Beginning at the line containing "Este proyecto está", output every line to the end of the data below exactly as it appears.

:: Rendered images with source text ::

######

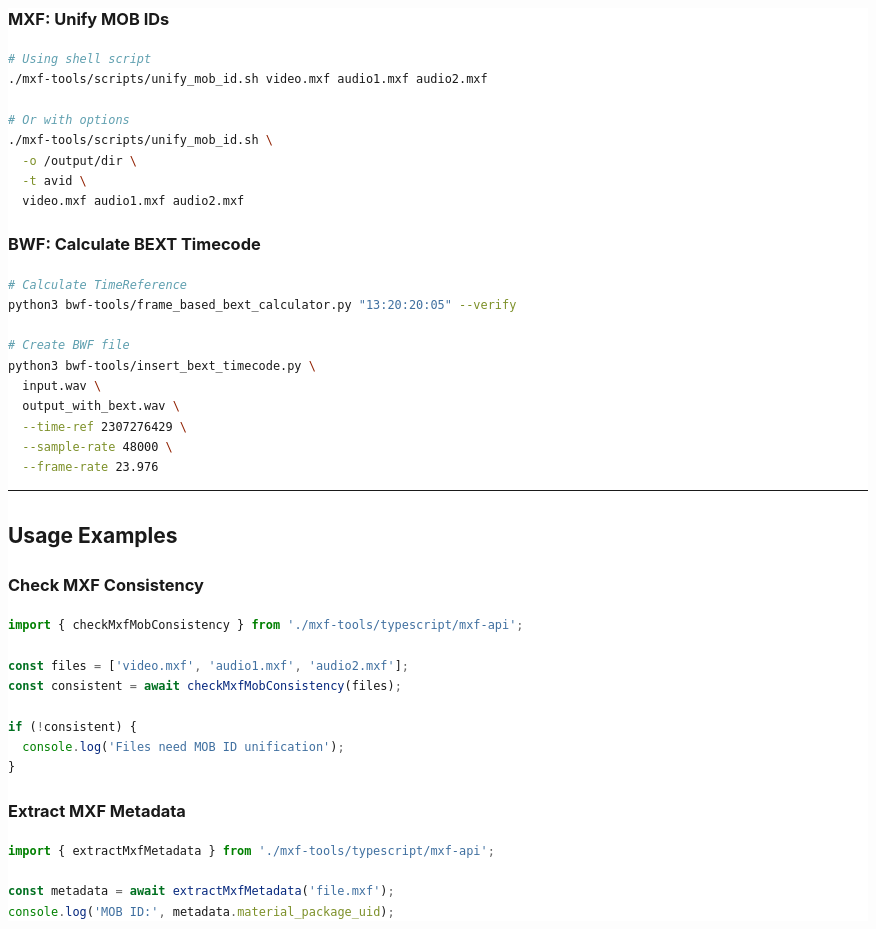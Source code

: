 ### MXF: Unify MOB IDs

```bash
# Using shell script
./mxf-tools/scripts/unify_mob_id.sh video.mxf audio1.mxf audio2.mxf

# Or with options
./mxf-tools/scripts/unify_mob_id.sh \
  -o /output/dir \
  -t avid \
  video.mxf audio1.mxf audio2.mxf
```

### BWF: Calculate BEXT Timecode

```bash
# Calculate TimeReference
python3 bwf-tools/frame_based_bext_calculator.py "13:20:20:05" --verify

# Create BWF file
python3 bwf-tools/insert_bext_timecode.py \
  input.wav \
  output_with_bext.wav \
  --time-ref 2307276429 \
  --sample-rate 48000 \
  --frame-rate 23.976
```

---

## Usage Examples

### Check MXF Consistency

```typescript
import { checkMxfMobConsistency } from './mxf-tools/typescript/mxf-api';

const files = ['video.mxf', 'audio1.mxf', 'audio2.mxf'];
const consistent = await checkMxfMobConsistency(files);

if (!consistent) {
  console.log('Files need MOB ID unification');
}
```

### Extract MXF Metadata

```typescript
import { extractMxfMetadata } from './mxf-tools/typescript/mxf-api';

const metadata = await extractMxfMetadata('file.mxf');
console.log('MOB ID:', metadata.material_package_uid);
```
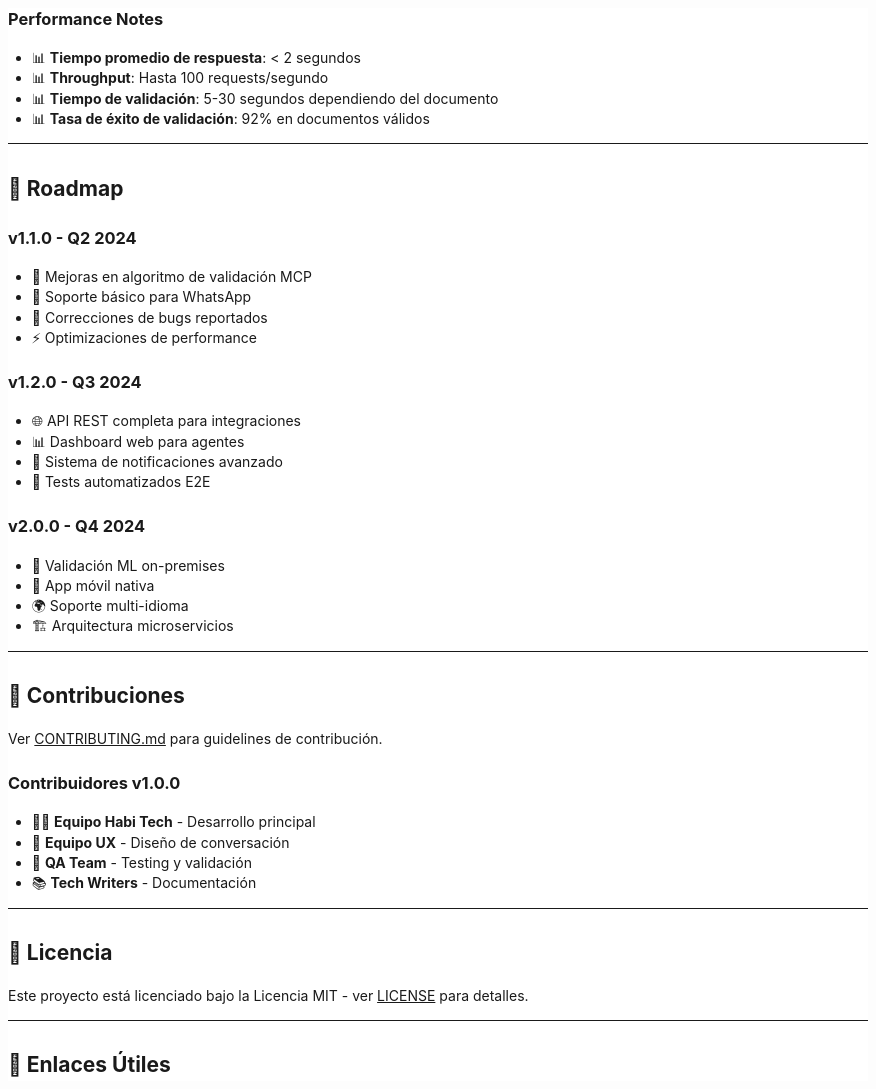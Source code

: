 ### Performance Notes
- 📊 **Tiempo promedio de respuesta**: < 2 segundos
- 📊 **Throughput**: Hasta 100 requests/segundo
- 📊 **Tiempo de validación**: 5-30 segundos dependiendo del documento
- 📊 **Tasa de éxito de validación**: 92% en documentos válidos

---

## 🚀 Roadmap

### v1.1.0 - Q2 2024
- 🔄 Mejoras en algoritmo de validación MCP
- 📱 Soporte básico para WhatsApp
- 🐞 Correcciones de bugs reportados
- ⚡ Optimizaciones de performance

### v1.2.0 - Q3 2024
- 🌐 API REST completa para integraciones
- 📊 Dashboard web para agentes
- 🔔 Sistema de notificaciones avanzado
- 🧪 Tests automatizados E2E

### v2.0.0 - Q4 2024
- 🤖 Validación ML on-premises
- 📱 App móvil nativa
- 🌍 Soporte multi-idioma
- 🏗️ Arquitectura microservicios

---

## 🤝 Contribuciones

Ver [CONTRIBUTING.md](CONTRIBUTING.md) para guidelines de contribución.

### Contribuidores v1.0.0
- 👨‍💻 **Equipo Habi Tech** - Desarrollo principal
- 🎨 **Equipo UX** - Diseño de conversación
- 🧪 **QA Team** - Testing y validación
- 📚 **Tech Writers** - Documentación

---

## 📄 Licencia

Este proyecto está licenciado bajo la Licencia MIT - ver [LICENSE](LICENSE) para detalles.

---

## 🔗 Enlaces Útiles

######

:: Result for this task ::
Este proyecto está licenciado bajo la Licencia MIT - ver [LICENSE](LICENSE) para detalles.

---

## 🔗 Enlaces Útiles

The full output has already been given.